The issue here is not the production of mind but the content. The notion of meaning necessitates purpose. Meaning is the communicated purpose involved in an utterance. That requires consciousness, self awareness and rational purpose. These are all qualities of mind. We can't prove mind behind the universe but we can show that there is no coherence between the various organizing principles (Op's) if we assume naturalistic ends. Yet we can understand coherent unity between Ops, moral precepts, an existential meaning if we assume mind. If we assume a creating mind is responsible for hierarchical ordering we can see rationale for organizing, moral motions, and a purposive existence for humans all cohering in the unity of creative wisdom and purpose. That would seem to indicate that mind is the best explanation. Thomas Nagel points out that mind is the missing dimension that naturalism has left out. Nagel was scathingly criticized as a creationist (he's an atheist) the man himself avowed in the work that he sought to make the naturalistic explanation more complete. A theory of everything has to explain mind and reductionism merely explains it away. The point is that without linking purpose to meaning we have a sort of localized meaning, private truth good for each individual not related to the whole.
I came into this world, I understood nothing, I saw many things what they meant they only meant that to me. No one else knows that meaning, no one cares nor do I know what those things mean to others. Soon I will be gone. Those things that meant something to me will soon cease to mean anything to anyone. They and I will be forgotten. That is what we get with a purely naturalistic reading of life. That is truly meaningless in any final or lasting sense. That sort of existence is a brute fact only. Some revel in the brute nature of such facts. But we must ask the question, not out of mere personal feeling but in spite of it: are these brute facts or deep structures? If the latter the things we have seen, the lives we live the deaths we all die are not merely brute facts. They are deep structures because they have meaning. They have a sort of meaning that lives on after us and is more than us. Of course a lot skeptics will say that I merely can't take anonymity. They can't either. If they can why do we leave things for posterity? Why do we care about how we leave the earth for future generations? While it seems that so many reductionists want to be robots and don't care about meaning if it's true they revel in being meaningless why do they blog? Why social media? Why are we concerned with what violence is purported upon others or what bigoted things Presidential candidates utter? Because meaning is more to us than just a private, relative, and through away. If that weren’t true we would not have sought so long for a logos or a TS or a theory of everything.

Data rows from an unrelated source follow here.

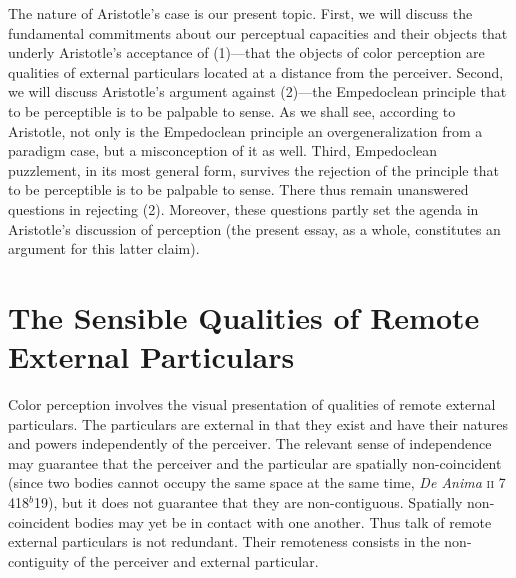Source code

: The nature of Aristotle's case is our present topic. First, we will discuss the fundamental commitments about our perceptual capacities and their objects that underly Aristotle's acceptance of (1)---that the objects of color perception are qualities of external particulars located at a distance from the perceiver. Second, we will discuss Aristotle's argument against (2)---the Empedoclean principle that to be perceptible is to be palpable to sense. As we shall see, according to Aristotle, not only is the Empedoclean principle an overgeneralization from a paradigm case, but a misconception of it as well. Third, Empedoclean puzzlement, in its most general form, survives the rejection of the principle that to be perceptible is to be palpable to sense. There thus remain unanswered questions in rejecting (2). Moreover, these questions partly set the agenda in Aristotle's discussion of perception (the present essay, as a whole, constitutes an argument for this latter claim). 

\section{The Sensible Qualities of Remote External Particulars} %
\label{sec:sensible_qualities_of_remote_external_particulars}

Color perception involves the visual presentation of qualities of remote external particulars. The particulars are external in that they exist and have their natures and powers independently of the perceiver. The relevant sense of independence may guarantee that the perceiver and the particular are spatially non-coincident (since two bodies cannot occupy the same space at the same time, \emph{De Anima} \textsc{ii} 7 418\( ^{b} \)19), but it does not guarantee that they are non-contiguous. Spatially non-coincident bodies may yet be in contact with one another. Thus talk of remote external particulars is not redundant. Their remoteness consists in the non-contiguity of the perceiver and external particular.

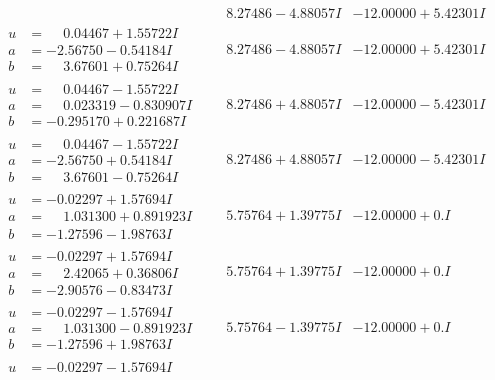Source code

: \documentclass[1p]{elsarticle_modified}
\theoremstyle{definition}
\begin{document}
$$\begin{array}{c|c|c}
 & \phantom{-}8.27486 - 4.88057 I & -12.00000 + 5.42301 I \\ \hline\begin{aligned}
u &= \phantom{-}0.04467 + 1.55722 I \\
a &= -2.56750 - 0.54184 I \\
b &= \phantom{-}3.67601 + 0.75264 I\end{aligned}
 & \phantom{-}8.27486 - 4.88057 I & -12.00000 + 5.42301 I \\ \hline\begin{aligned}
u &= \phantom{-}0.04467 - 1.55722 I \\
a &= \phantom{-}0.023319 - 0.830907 I \\
b &= -0.295170 + 0.221687 I\end{aligned}
 & \phantom{-}8.27486 + 4.88057 I & -12.00000 - 5.42301 I \\ \hline\begin{aligned}
u &= \phantom{-}0.04467 - 1.55722 I \\
a &= -2.56750 + 0.54184 I \\
b &= \phantom{-}3.67601 - 0.75264 I\end{aligned}
 & \phantom{-}8.27486 + 4.88057 I & -12.00000 - 5.42301 I \\ \hline\begin{aligned}
u &= -0.02297 + 1.57694 I \\
a &= \phantom{-}1.031300 + 0.891923 I \\
b &= -1.27596 - 1.98763 I\end{aligned}
 & \phantom{-}5.75764 + 1.39775 I & -12.00000 + 0. I\phantom{ +0.000000I} \\ \hline\begin{aligned}
u &= -0.02297 + 1.57694 I \\
a &= \phantom{-}2.42065 + 0.36806 I \\
b &= -2.90576 - 0.83473 I\end{aligned}
 & \phantom{-}5.75764 + 1.39775 I & -12.00000 + 0. I\phantom{ +0.000000I} \\ \hline\begin{aligned}
u &= -0.02297 - 1.57694 I \\
a &= \phantom{-}1.031300 - 0.891923 I \\
b &= -1.27596 + 1.98763 I\end{aligned}
 & \phantom{-}5.75764 - 1.39775 I & -12.00000 + 0. I\phantom{ +0.000000I} \\ \hline\begin{aligned}
u &= -0.02297 - 1.57694 I \\

\end{aligned}
\end{array}$$
\end{document}
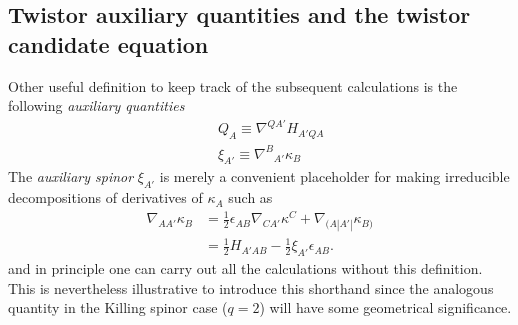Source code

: \documentclass[10pt,a4paper]{article}
\theoremstyle{plain}
\begin{document}
{  \subsection{Twistor auxiliary quantities and the twistor candidate equation}
Other useful definition to keep track of the subsequent
calculations is the following \emph{auxiliary quantities}
\begin{subequations}
  \begin{eqnarray}
      && Q_{A}  \equiv \nabla^{QA'}H_{A'QA} \label{def_Q_twistor} \\
      && \xi_{A'} \equiv \nabla^B{}_{A'}\kappa_B \label{def_xi_twistor}
  \end{eqnarray}
\end{subequations}
  The \emph{auxiliary spinor} $\xi_{A'}$ is merely a convenient
  placeholder for making irreducible decompositions of derivatives of
  $\kappa_A$ such as
  \begin{align}\label{decomp_Der_kappa}
    \nabla_{AA'}\kappa _{B} & = \tfrac{1}{2} \epsilon _{AB}
    \nabla_{CA'}\kappa ^{C} + \nabla_{(A|A'|}\kappa _{B)}
 \\ & = \tfrac{1}{2} H_{A'AB} - \tfrac{1}{2} \xi _{A'} \epsilon_{AB}.
  \end{align}
  and in principle one can carry out all the calculations without this
  definition. This is nevertheless illustrative to introduce this
  shorthand since the analogous quantity in the Killing spinor case
  ($q=2$) will have some geometrical significance.

  \medskip
  
}
\end{document}
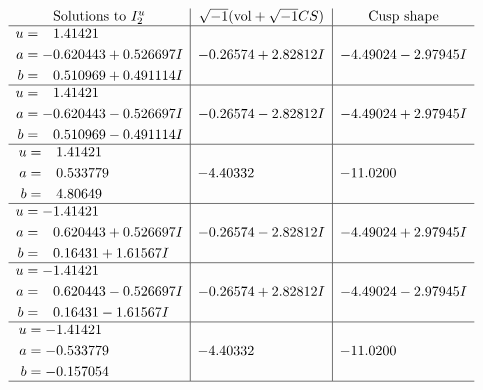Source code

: \documentclass[1p]{elsarticle_modified}
\theoremstyle{definition}
\newcommand{\I}{\sqrt{-1}}
\begin{document}
$$\begin{array}{c|c|c}  
\text{Solutions to }I^u_{2}& \I (\text{vol} + \sqrt{-1}CS) & \text{Cusp shape}\\
 \hline 
\begin{aligned}
u &= \phantom{-}1.41421\phantom{ +0.000000I} \\
a &= -0.620443 + 0.526697 I \\
b &= \phantom{-}0.510969 + 0.491114 I\end{aligned}
 & -0.26574 + 2.82812 I & -4.49024 - 2.97945 I \\ \hline\begin{aligned}
u &= \phantom{-}1.41421\phantom{ +0.000000I} \\
a &= -0.620443 - 0.526697 I \\
b &= \phantom{-}0.510969 - 0.491114 I\end{aligned}
 & -0.26574 - 2.82812 I & -4.49024 + 2.97945 I \\ \hline\begin{aligned}
u &= \phantom{-}1.41421\phantom{ +0.000000I} \\
a &= \phantom{-}0.533779\phantom{ +0.000000I} \\
b &= \phantom{-}4.80649\phantom{ +0.000000I}\end{aligned}
 & -4.40332\phantom{ +0.000000I} & -11.0200\phantom{ +0.000000I} \\ \hline\begin{aligned}
u &= -1.41421\phantom{ +0.000000I} \\
a &= \phantom{-}0.620443 + 0.526697 I \\
b &= \phantom{-}0.16431 + 1.61567 I\end{aligned}
 & -0.26574 - 2.82812 I & -4.49024 + 2.97945 I \\ \hline\begin{aligned}
u &= -1.41421\phantom{ +0.000000I} \\
a &= \phantom{-}0.620443 - 0.526697 I \\
b &= \phantom{-}0.16431 - 1.61567 I\end{aligned}
 & -0.26574 + 2.82812 I & -4.49024 - 2.97945 I \\ \hline\begin{aligned}
u &= -1.41421\phantom{ +0.000000I} \\
a &= -0.533779\phantom{ +0.000000I} \\
b &= -0.157054\phantom{ +0.000000I}\end{aligned}
 & -4.40332\phantom{ +0.000000I} & -11.0200\phantom{ +0.000000I}\\
 \hline 
 \end{array}$$\newpage\newpage\renewcommand{\arraystretch}{1}
\end{document}
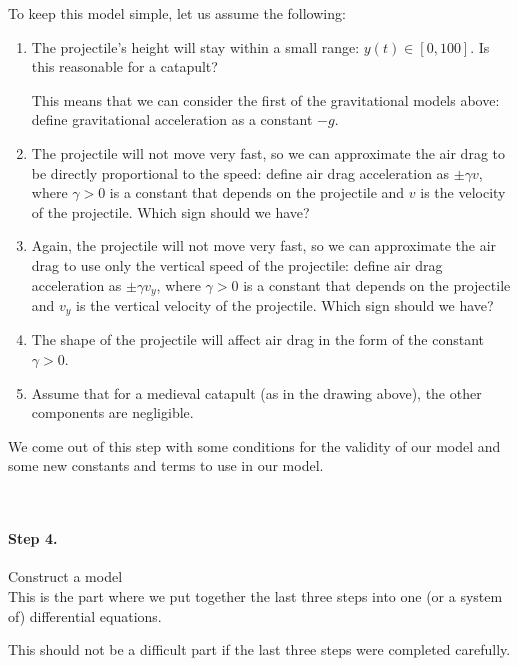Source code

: \begin{example}
To keep this model simple, let us assume the following:
\begin{enumerate}
	\item The projectile's height will stay within a small range: $y(t) \in [0,100]$. Is this reasonable for a catapult?

		This means that we can consider the first of the gravitational models above: define gravitational acceleration as a constant $-g$.
		
	\item The projectile will not move very fast, so we can approximate the air drag to be directly proportional to the speed: define air drag acceleration as $\pm \gamma v$, where $\gamma>0$ is a constant that depends on the projectile and $v$ is the velocity of the projectile. Which sign should we have?

	\item Again, the projectile will not move very fast, so we can approximate the air drag to use only the vertical speed of the projectile: define air drag acceleration as $\pm \gamma v_y$, where $\gamma>0$ is a constant that depends on the projectile and $v_y$ is the vertical velocity of the projectile. Which sign should we have?

	\item The shape of the projectile will affect air drag in the form of the constant $\gamma>0$.

	\item Assume that for a medieval catapult (as in the drawing above), the other components are negligible.

\end{enumerate}

We come out of this step with some conditions for the validity of our model and some new constants and terms to use in our model.

\end{example}

\hfill \\

\paragraph{Step 4.} Construct a model \\

This is the part where we put together the last three steps into one (or a system of) differential equations.

This should not be a difficult part if the last three steps were completed carefully.

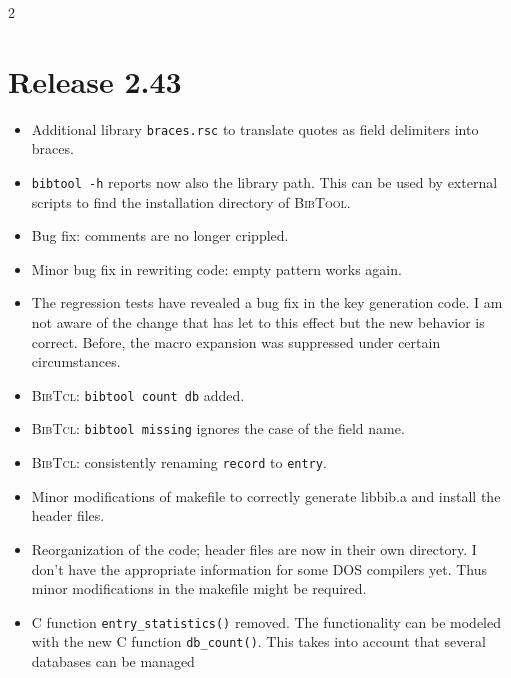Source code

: \documentclass[11pt,a4paper]{scrartcl}
\newcommand\rsc[1]{\texttt{#1}}
\newcommand\File[1]{\textsf{#1}}
\newcommand\BibTool{\textsc{BibTool}}
\newcommand\BibTcl{\textsc{BibTcl}}
\newenvironment{Releases}{\begin{multicols}2\RaggedRight}{\end{multicols}}
\newenvironment{Release}[2]{%
  \def\tmp{#2}%
  \section*{Release #1 \ifx\tmp\empty\else{\normalsize[#2]}\fi}
  \begin{itemize}
}{\end{itemize}}
\newenvironment{Fix}[1]{\item }{}
\newenvironment{New}[1]{\item }{}
\newenvironment{Update}[1]{\item }{}
\begin{document}
\begin{Releases}
 \begin{Release}{2.43}{}
  \begin{New}{gene}
    Additional library \rsc{braces.rsc} to translate quotes as field
    delimiters into braces.
  \end{New}
  \begin{Update}{gene}
    \verb|bibtool -h| reports now also the library path. This can be
    used by external scripts to find the installation directory of
    \BibTool.
  \end{Update}
  \begin{Fix}{gene}
    Bug fix: comments are no longer crippled.
  \end{Fix}
  \begin{Fix}{gene}
    Minor bug fix in rewriting code: empty pattern works again.
  \end{Fix}
  \begin{Fix}{gene}
    The regression tests have revealed a bug fix in the key generation
    code. I am not aware of the change that has let to this effect but
    the new behavior is correct. Before, the macro expansion was
    suppressed under certain circumstances.
  \end{Fix}
  \begin{New}{gene}
    \BibTcl: \verb|bibtool count db| added.
  \end{New}
  \begin{Fix}{gene}
    \BibTcl: \verb|bibtool missing| ignores the case of the field
    name.
  \end{Fix}
  \begin{Update}{gene}
    \BibTcl: consistently renaming \verb|record| to \verb|entry|.
  \end{Update}
  \begin{Fix}{gene}
    Minor modifications of makefile to correctly generate
    \File{libbib.a} and install the header files.
  \end{Fix}
  \begin{Update}{gene}
    Reorganization of the code; header files are now in their own directory. I
    don't have the appropriate information for some DOS compilers yet.
    Thus minor modifications in the makefile might be required.
  \end{Update}
  \begin{New}{gene}
    C function \verb|entry_statistics()| removed. The functionality
    can be modeled with the new C function \verb|db_count()|. This
    takes into account that several databases can be managed

\end{New}
\end{Release}
\end{Releases}
\end{document}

(2) Concept of God unites TS with universal mind, therefore, offers best explanation for a view that is RCM
God is Derrida's Prime example of TS. Nancy Murphy and James McClendon, speaking in the context of Derriodian thought, state, "Without God, who has been the ultimate Transcendent Signified, there is no central perspective, no objective truth of things, no real thing beyond language."  Creating, ordering, and sustaining the cosmos and grounding meaning and all reality would require a metaphysical ἀρχή (first principal) with God-like attributes (from the glossary: The eternal and necessary foundational aspect of all being which creates all things and chooses to do so is compatible with the definition of "God" found in any many major world religions, including Christianity ).
God and Mind
I am arguing for warranted religious belief, and belief in God in a general sense, not for any particular tradition, I do have Christian belief and I am committed to the Christian tradition and to a relationship with Jesus, but I am bracketing that for now to deal with the ideas in a more general sense. I understand God to be universal mind which is not only part of the basis of Christian mysticism and the orthodox Church but also reflected in such modern thinkers as Paul Tillich, John Macquarrie, and Hans Urs Von Balthasar. Tillich and others filter it through Heidegger, saying God is being itself. In History of Christian Thought Tillich interprets Dionysius to say God is the ground of everything, the super essential God beyond everything, inclining Platonic ideas and essences, he says Dionysius thought God is God beyond God (Ibid). That ties the Dionysian concept decisively to Tillich's view.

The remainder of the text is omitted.